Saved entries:
================================

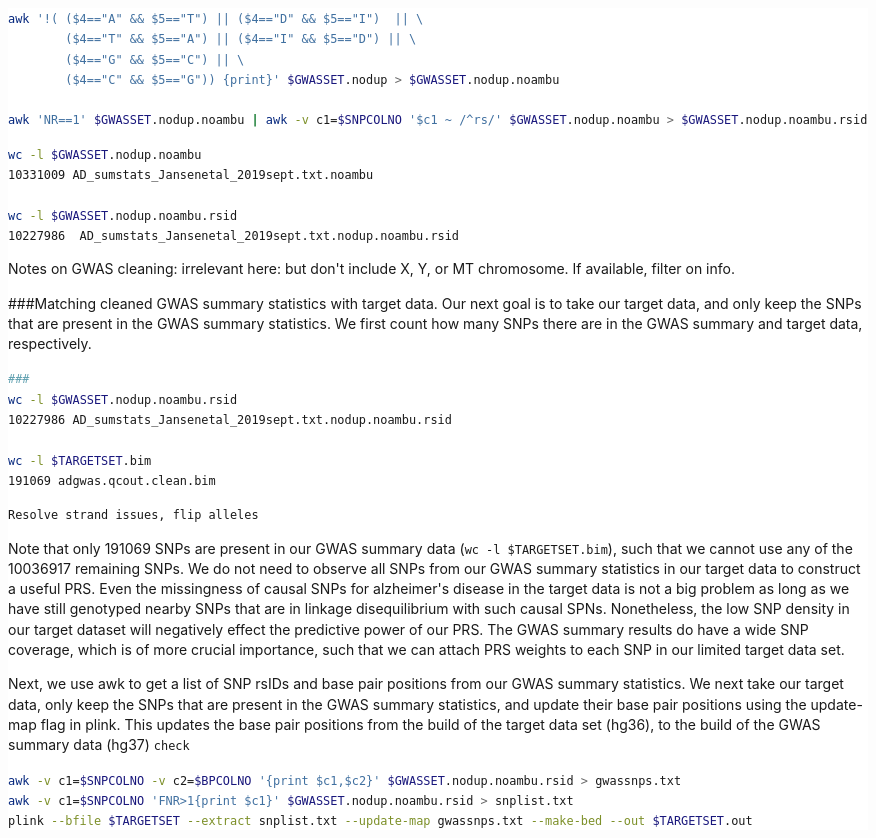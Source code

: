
 ```bash
awk '!( ($4=="A" && $5=="T") || ($4=="D" && $5=="I")  || \
        ($4=="T" && $5=="A") || ($4=="I" && $5=="D") || \
        ($4=="G" && $5=="C") || \
        ($4=="C" && $5=="G")) {print}' $GWASSET.nodup > $GWASSET.nodup.noambu
        
awk 'NR==1' $GWASSET.nodup.noambu | awk -v c1=$SNPCOLNO '$c1 ~ /^rs/' $GWASSET.nodup.noambu > $GWASSET.nodup.noambu.rsid 
```

```bash
wc -l $GWASSET.nodup.noambu
10331009 AD_sumstats_Jansenetal_2019sept.txt.noambu

wc -l $GWASSET.nodup.noambu.rsid
10227986  AD_sumstats_Jansenetal_2019sept.txt.nodup.noambu.rsid
```

Notes on GWAS cleaning: irrelevant here: but don't include X, Y, or MT chromosome. If available, filter on info. 


###Matching cleaned GWAS summary statistics with target data. 
Our next goal is to take our target data, and only keep the SNPs that are present in the GWAS summary statistics. We first count how many SNPs there are in the GWAS summary and target data, respectively. 

```bash 
###
wc -l $GWASSET.nodup.noambu.rsid
10227986 AD_sumstats_Jansenetal_2019sept.txt.nodup.noambu.rsid

wc -l $TARGETSET.bim 
191069 adgwas.qcout.clean.bim

```

``Resolve strand issues, flip alleles``

Note that only 191069 SNPs are present in our GWAS summary data (``wc -l $TARGETSET.bim``), such that we cannot use any of the 10036917 remaining SNPs. We do not need to observe all SNPs from our GWAS summary statistics in our target data to construct a useful PRS. Even the missingness of causal SNPs for alzheimer's disease in the target data is not a big problem as long as we have still genotyped nearby SNPs that are in linkage disequilibrium with such causal SPNs. Nonetheless, the low SNP density in our target dataset will negatively effect the predictive power of our PRS. The GWAS summary results do have a wide SNP coverage, which is of more crucial importance, such that we can attach PRS weights to each SNP in our limited target data set.

Next, we use awk to get a list of SNP rsIDs and base pair positions from our GWAS summary statistics. We next take our target data, only keep the SNPs that are present in the GWAS summary statistics, and update their base pair positions using the update-map flag in plink. This updates the base pair positions from the build of the target data set (hg36), to the build of the GWAS summary data (hg37) ``check``

```bash
awk -v c1=$SNPCOLNO -v c2=$BPCOLNO '{print $c1,$c2}' $GWASSET.nodup.noambu.rsid > gwassnps.txt
awk -v c1=$SNPCOLNO 'FNR>1{print $c1}' $GWASSET.nodup.noambu.rsid > snplist.txt
plink --bfile $TARGETSET --extract snplist.txt --update-map gwassnps.txt --make-bed --out $TARGETSET.out
```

================================

▶ Exercise instructions:
Isolate the lines above that contain the word "gwassnps" and copy them.

▶ Answer space:
awk -v c1=$SNPCOLNO -v c2=$BPCOLNO '{print $c1,$c2}' $GWASSET.nodup.noambu.rsid > gwassnps.txt
plink --bfile $TARGETSET --extract snplist.txt --update-map gwassnps.txt --make-bed --out $TARGETSET.out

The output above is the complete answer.